Candlestick Patterns in a Bear Market

By: lerhing
As we entered into 2008 with the worst start to a trading year in history, traders still remained conflicted as to whether or not we were entering into a bear market. Last week, the numbers of our economic situation became clear, as we experienced a second month of lowered GDP growth – meaning we are one month away from being in an “official" economic recession.

With that said, a bear market may certainly be on the horizon – and many charts on traders’ screens in America are showing bearish patterns. Utilizing candlestick charts can provide you with a dynamic alternative to bar charts. There are several common bearish candlestick patterns that have either emerged – or are on the verge of emerging – in our current market:

• Evening star – The evening star is easy to identify in a bearish market. Upon opening, the candle pattern occurs below the previous session’s small real body, which may be either green or red. In addition, in comparison to two trading sessions prior, the evening star will close deeply into the real body. The evening star symbolizes the loss of investor confidence, and with another session in the red, the pattern is confirmed.

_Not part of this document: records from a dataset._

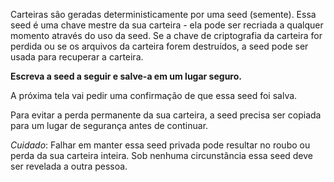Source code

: Carteiras são geradas deterministicamente por uma seed (semente). Essa seed é uma chave mestre da sua carteira - ela pode ser recriada a qualquer momento através do uso da seed. Se a chave de criptografia da carteira for perdida ou se os arquivos da carteira forem destruídos, a seed pode ser usada para recuperar a carteira.

**Escreva a seed a seguir e salve-a em um lugar seguro.**

A próxima tela vai pedir uma confirmação de que essa seed foi salva.

Para evitar a perda permanente da sua carteira, a seed precisa ser copiada para um lugar de segurança antes de continuar.

*Cuidado*: Falhar em manter essa seed privada pode resultar no roubo ou perda da sua carteira inteira. Sob nenhuma circunstância essa seed deve ser revelada a outra pessoa.
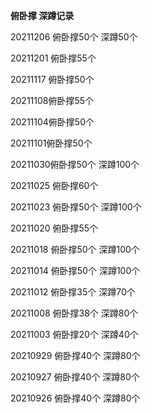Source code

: **俯卧撑 深蹲记录**

20211206 俯卧撑50个 深蹲50个

20211201 俯卧撑55个

20211117 俯卧撑50个

20211108俯卧撑55个

20211104俯卧撑50个

20211101俯卧撑50个

20211030俯卧撑50个 深蹲100个

20211025 俯卧撑60个

20211023 俯卧撑50个 深蹲100个

20211020 俯卧撑55个

20211018 俯卧撑50个 深蹲100个

20211014 俯卧撑50个 深蹲100个

20211012 俯卧撑35个 深蹲70个

20211008 俯卧撑38个 深蹲80个

20211003 俯卧撑20个 深蹲40个

20210929 俯卧撑40个 深蹲80个

20210927 俯卧撑40个 深蹲80个

20210926 俯卧撑40个 深蹲80个

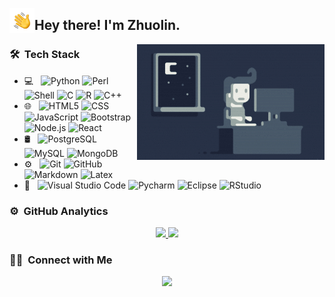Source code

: <img alt="Night Coding" src="./assets/Hand%20Wave.gif" width='40' align="left"/><h2>Hey there! I'm Zhuolin.</h2>

<img alt="Night Coding" src="./assets/Night-Coding.gif" align="right"/>

### 🛠 &nbsp;Tech Stack

- 💻 &nbsp;
  ![Python](https://img.shields.io/badge/-Python-333333?style=flat&logo=python&logoColor=3776AB)
  ![Perl](https://img.shields.io/badge/-Perl-333333?style=flat&logo=perl&logoColor=39457E)
  ![Shell](https://img.shields.io/badge/-Shell-333333?style=flat&logo=linux&logoColor=FCC624)
  ![C](https://img.shields.io/badge/-C-333333?style=flat&logo=C&logoColor=A8B9CC)
  ![R](https://img.shields.io/badge/-R-333333?style=flat&logo=R&logoColor=276DC3)
  ![C++](https://img.shields.io/badge/-C++-333333?style=flat&logo=C%2B%2B&logoColor=00599C)
- 🌐 &nbsp;
  ![HTML5](https://img.shields.io/badge/-HTML5-333333?style=flat&logo=HTML5)
  ![CSS](https://img.shields.io/badge/-CSS-333333?style=flat&logo=CSS3&logoColor=1572B6)
  ![JavaScript](https://img.shields.io/badge/-JavaScript-333333?style=flat&logo=javascript)
  ![Bootstrap](https://img.shields.io/badge/-Bootstrap-333333?style=flat&logo=bootstrap&logoColor=563D7C)
  ![Node.js](https://img.shields.io/badge/-Node.js-333333?style=flat&logo=node.js)
  ![React](https://img.shields.io/badge/-React-333333?style=flat&logo=react)
- 🛢 &nbsp;
  ![PostgreSQL](https://img.shields.io/badge/-PostgreSQL-333333?style=flat&logo=PostgreSQL)
  ![MySQL](https://img.shields.io/badge/-MySQL-333333?style=flat&logo=mysql)
  ![MongoDB](https://img.shields.io/badge/-MongoDB-333333?style=flat&logo=mongodb)
- ⚙️ &nbsp;
  ![Git](https://img.shields.io/badge/-Git-333333?style=flat&logo=git)
  ![GitHub](https://img.shields.io/badge/-GitHub-333333?style=flat&logo=github)
  ![Markdown](https://img.shields.io/badge/-Markdown-333333?style=flat&logo=markdown)
  ![Latex](https://img.shields.io/badge/-Latex-333333?style=flat&logo=latex&logoColor=008080)
- 🔧 &nbsp;
  ![Visual Studio Code](https://img.shields.io/badge/-Visual%20Studio%20Code-333333?style=flat&logo=visual-studio-code&logoColor=007ACC)
  ![Pycharm](https://img.shields.io/badge/-Pycharm-333333?style=flat&logo=Pycharm)
  ![Eclipse](https://img.shields.io/badge/-Eclipse-333333?style=flat&logo=eclipse-ide&logoColor=2C2255)
  ![RStudio](https://img.shields.io/badge/-RStudio-333333?style=flat&logo=rstudio)

### ⚙️ &nbsp;GitHub Analytics

<p align="center">
<a href="https://github.com/ZL-Li">
  <img height="180em" src="https://github-readme-stats-eight-theta.vercel.app/api?username=ZL-Li&show_icons=true&theme=algolia&include_all_commits=true&count_private=true"/>
  <img height="180em" src="https://github-readme-stats-eight-theta.vercel.app/api/top-langs/?username=ZL-Li&layout=compact&langs_count=8&theme=algolia"/>
</a>
</p>

### 🤝🏻 &nbsp;Connect with Me

<p align="center">
<a href="lzlscx@gmail.com"><img src="https://img.shields.io/badge/-lzlscx@gmail.com-D14836?style=flat&logo=Gmail&logoColor=white"/></a>
</p>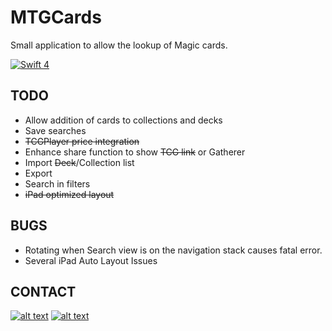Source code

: 

# MTGCards
Small application to allow the lookup of Magic cards.

<p align="left">
    <a href="https://swift.org">
        <img src="http://img.shields.io/badge/swift-5-brightgreen.svg" alt="Swift 4">
    </a>
</p>

## TODO
* Allow addition of cards to collections and decks
* Save searches
* ~~TCGPlayer price integration~~
* Enhance share function to show ~~TCG link~~ or Gatherer
* Import ~~Deck~~/Collection list
* Export
* Search in filters
* ~~iPad optimized layout~~

## BUGS
* Rotating when Search view is on the navigation stack causes fatal error.
* Several iPad Auto Layout Issues

## CONTACT
<!-- display the social media buttons in your README -->

[![alt text][1.1]][1]
[![alt text][6.1]][6]


<!-- links to social media icons -->
<!-- no need to change these -->

<!-- icons with padding -->

[1.1]: http://i.imgur.com/tXSoThF.png (@RoboticSnailSW)
[6.1]: http://i.imgur.com/0o48UoR.png (github)

<!-- icons without padding -->

[1.2]: http://i.imgur.com/wWzX9uB.png (@RoboticSnailSW)
[6.2]: http://i.imgur.com/9I6NRUm.png (github)


<!-- links to your social media accounts -->
<!-- update these accordingly -->

[1]: http://www.twitter.com/roboticsnailSW
[6]: http://www.github.com/jmcsmith/MTGCards
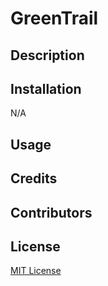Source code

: # GreenTrail

## Description

## Installation

N/A

## Usage

## Credits

## Contributors

## License

[MIT License](https://opensource.org/license/mit)
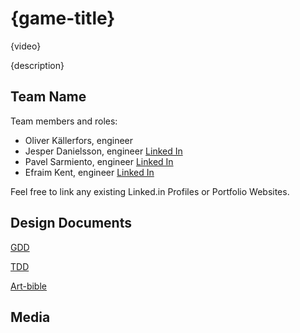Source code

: # {game-title}

{video}

{description}

## Team Name

Team members and roles:
* Oliver Källerfors, engineer
* Jesper Danielsson, engineer [Linked In](https://www.linkedin.com/in/jesper-danielsson-9b7048159/)
* Pavel Sarmiento, engineer [Linked In](https://www.linkedin.com/in/pavel-sarmiento-5483661a3/)
* Efraim Kent, engineer [Linked In](https://www.linkedin.com/in/efraim-kent-01b8a33b/)


Feel free to link any existing Linked.in Profiles or Portfolio Websites.

## Design Documents

[GDD](https://docs.google.com/document/d/103UANcyFQGBr5ccG3n7Q8oSQjugDNR5p6Y5rvAKcghM/edit#heading=h.ctqszdyarbr8)

[TDD](https://docs.google.com/document/d/1kh5b8bSrGSGtGyzON_KlcZHEp64tDw4bJCZlrvl4Ckc/edit#heading=h.alh9xc4npudt)

[Art-bible]()

## Media
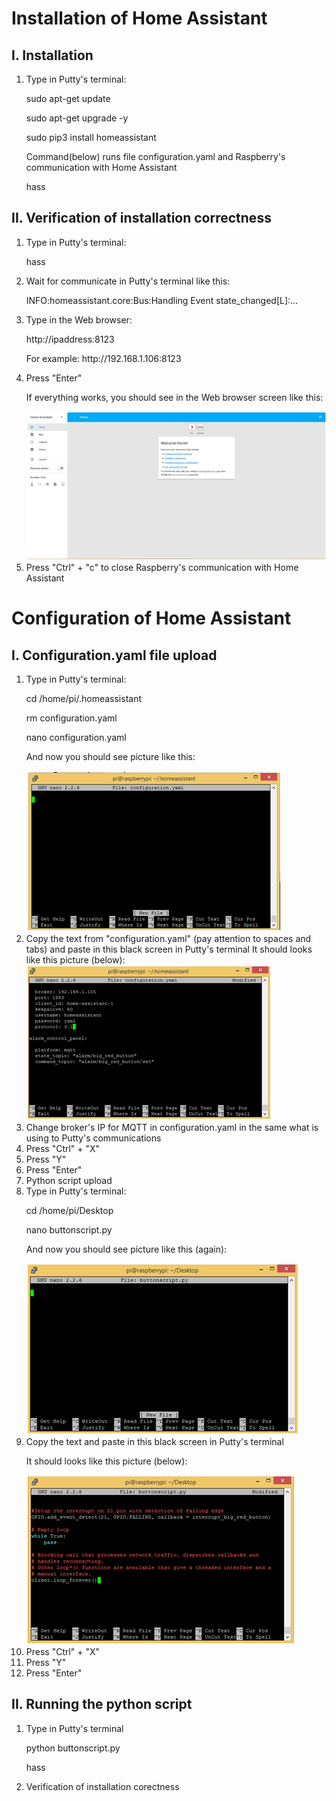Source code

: # Installation of Home Assistant

## I. Installation

<OL>
<LI> Type in Putty's terminal: </LI>

<P> sudo apt-get update </P>

<P> sudo apt-get upgrade -y </P>

<P> sudo pip3 install homeassistant </P>

<P> Command(below) runs file configuration.yaml and Raspberry's communication with Home Assistant </P>

<P> hass </P>

</OL>

## II. Verification of installation correctness 
<OL>
<LI><P> Type in Putty's terminal: </P></LI>
<P>	hass </P>
<LI>Wait for communicate in Putty's terminal like this: </LI>

<P> INFO:homeassistant.core:Bus:Handling Event state_changed[L]:... </P>

<LI> Type in the Web browser: </LI>
<P>	http://ipaddress:8123 </P>

<P>	For example: http://192.168.1.106:8123 </P>

<LI> Press "Enter" </LI>
<P> If everything works, you should see in the Web browser screen like this: </P>
<img src="https://github.com/przemyslaw-turek/gm/blob/dev/RaspberryPi/software/HomeAssistant/homeassistant.png" alt="Pictrue" title=" " /> 

<LI>Press "Ctrl" + "c" to close Raspberry's communication with Home Assistant</LI>
</OL>

# Configuration of Home Assistant

## I. Configuration.yaml file upload

<OL>
<LI><P> Type in Putty's terminal: </P></LI>
<P> cd /home/pi/.homeassistant </P>
<P>	rm configuration.yaml </P>
<P> nano configuration.yaml </P>

<P> And now you should see picture like this: </P>
<img src="https://github.com/przemyslaw-turek/gm/blob/dev/RaspberryPi/software/HomeAssistant/nano.png" alt="Pictrue" title=" " />
	
<LI> Copy the text from "configuration.yaml" (pay attention to spaces and tabs) and paste in this black screen in Putty's terminal
It should looks like this picture (below): </LI>
<img src="https://github.com/przemyslaw-turek/gm/blob/dev/RaspberryPi/software/HomeAssistant/nano2.png" alt="Pictrue" title=" " />
 
 <LI> Change broker's IP for MQTT in configuration.yaml in the same what is using to Putty's communications  </LI>
<LI> Press "Ctrl" + "X" </LI>
<LI> Press "Y" </LI>
<LI> Press "Enter" </LI>	
<LI> Python script upload </LI>
<LI> Type in Putty's terminal: 

<P> cd /home/pi/Desktop </P>
<P> nano buttonscript.py </P> </LI>
 
<P> And now you should see picture like this (again): </P>
<img src="https://github.com/przemyslaw-turek/gm/blob/dev/RaspberryPi/software/HomeAssistant/nano3.png" alt="Pictrue" title=" " /> 
 
<LI> Copy the text and paste in this black screen in Putty's terminal </LI>
<P> It should looks like this picture (below): </P>
<img src="https://github.com/przemyslaw-turek/gm/blob/dev/RaspberryPi/software/HomeAssistant/nano4.png" alt="Pictrue" title=" " />
 
<LI> Press "Ctrl" + "X" </LI>
<LI> Press "Y" </LI>
<LI> Press "Enter" </LI>
</OL>


##  II. Running  the python script

<OL>
<LI> Type in Putty's terminal </LI>

<P> python buttonscript.py </P>

<P> hass </P>
	
<LI> Verification of installation corectness </LI>
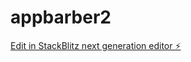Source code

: # appbarber2

[Edit in StackBlitz next generation editor ⚡️](https://stackblitz.com/~/github.com/tommymerlo7/appbarber2)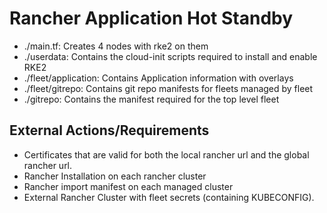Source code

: # Rancher Application Hot Standby

* ./main.tf: Creates 4 nodes with rke2 on them
* ./userdata: Contains the cloud-init scripts required to install and enable RKE2
* ./fleet/application: Contains Application information with overlays
* ./fleet/gitrepo: Contains git repo manifests for fleets managed by fleet
* ./gitrepo: Contains the manifest required for the top level fleet

## External Actions/Requirements

* Certificates that are valid for both the local rancher url and the global rancher url.
* Rancher Installation on each rancher cluster
* Rancher import manifest on each managed cluster
* External Rancher Cluster with fleet secrets (containing KUBECONFIG).

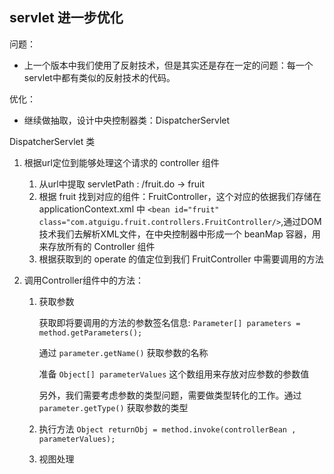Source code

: ## servlet 进一步优化

问题：

- 上一个版本中我们使用了反射技术，但是其实还是存在一定的问题：每一个servlet中都有类似的反射技术的代码。

优化：

- 继续做抽取，设计中央控制器类：DispatcherServlet

DispatcherServlet 类

1. 根据url定位到能够处理这个请求的 controller 组件

   1. 从url中提取 servletPath : /fruit.do -> fruit
   2. 根据 fruit 找到对应的组件：FruitController，这个对应的依据我们存储在 applicationContext.xml 中 `<bean id="fruit" class="com.atguigu.fruit.controllers.FruitController/>`,通过DOM技术我们去解析XML文件，在中央控制器中形成一个 beanMap 容器，用来存放所有的 Controller 组件
   3. 根据获取到的 operate 的值定位到我们 FruitController 中需要调用的方法

2. 调用Controller组件中的方法：

   1) 获取参数

         获取即将要调用的方法的参数签名信息: `Parameter[] parameters = method.getParameters();`

         通过 `parameter.getName()` 获取参数的名称

         准备 `Object[] parameterValues` 这个数组用来存放对应参数的参数值

         另外，我们需要考虑参数的类型问题，需要做类型转化的工作。通过 `parameter.getType()` 获取参数的类型

   2) 执行方法
     `Object returnObj = method.invoke(controllerBean , parameterValues);`

   3) 视图处理


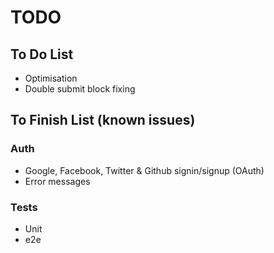 # TODO

## To Do List

* Optimisation
* Double submit block fixing

## To Finish List (known issues)

### Auth

* Google, Facebook, Twitter & Github signin/signup (OAuth)
* Error messages

### Tests

* Unit
* e2e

• Engulfing pattern – The engulfing pattern turns into an uptrend during a bear market. The red, real body becomes elongated, engulfing the green, smaller real body.

• Harami – Spotting a harami in a bear market is easy. The small red real body will be completely encompassed by the previous trading session’s real body. With this signal, you must watch the pattern closely. In a bear market, the harami indicates that the current uptrend is coming to an end – especially if there is low volume.

• Harami Cross – During a bear market, the harami cross involves a harami pattern – however, the doji will replace the small real body in the next trading day. The doji that appears will be contained within the previous session’s real body. Similar to the standard harami, the trend is initially visible, but the volume will flat line during the trading session – closing at the same price as opening.

Candlestick patterns contribute an additional dimension to the standard bar charts, and interestingly, reading candlestick charts has prevailed through hundreds of years – starting with the Japanese rice speculators. When you are entering into a bear market, candlestick charts can detect the potential reversals, bottoms, and ceilings – giving you a technical edge in a turbulent market.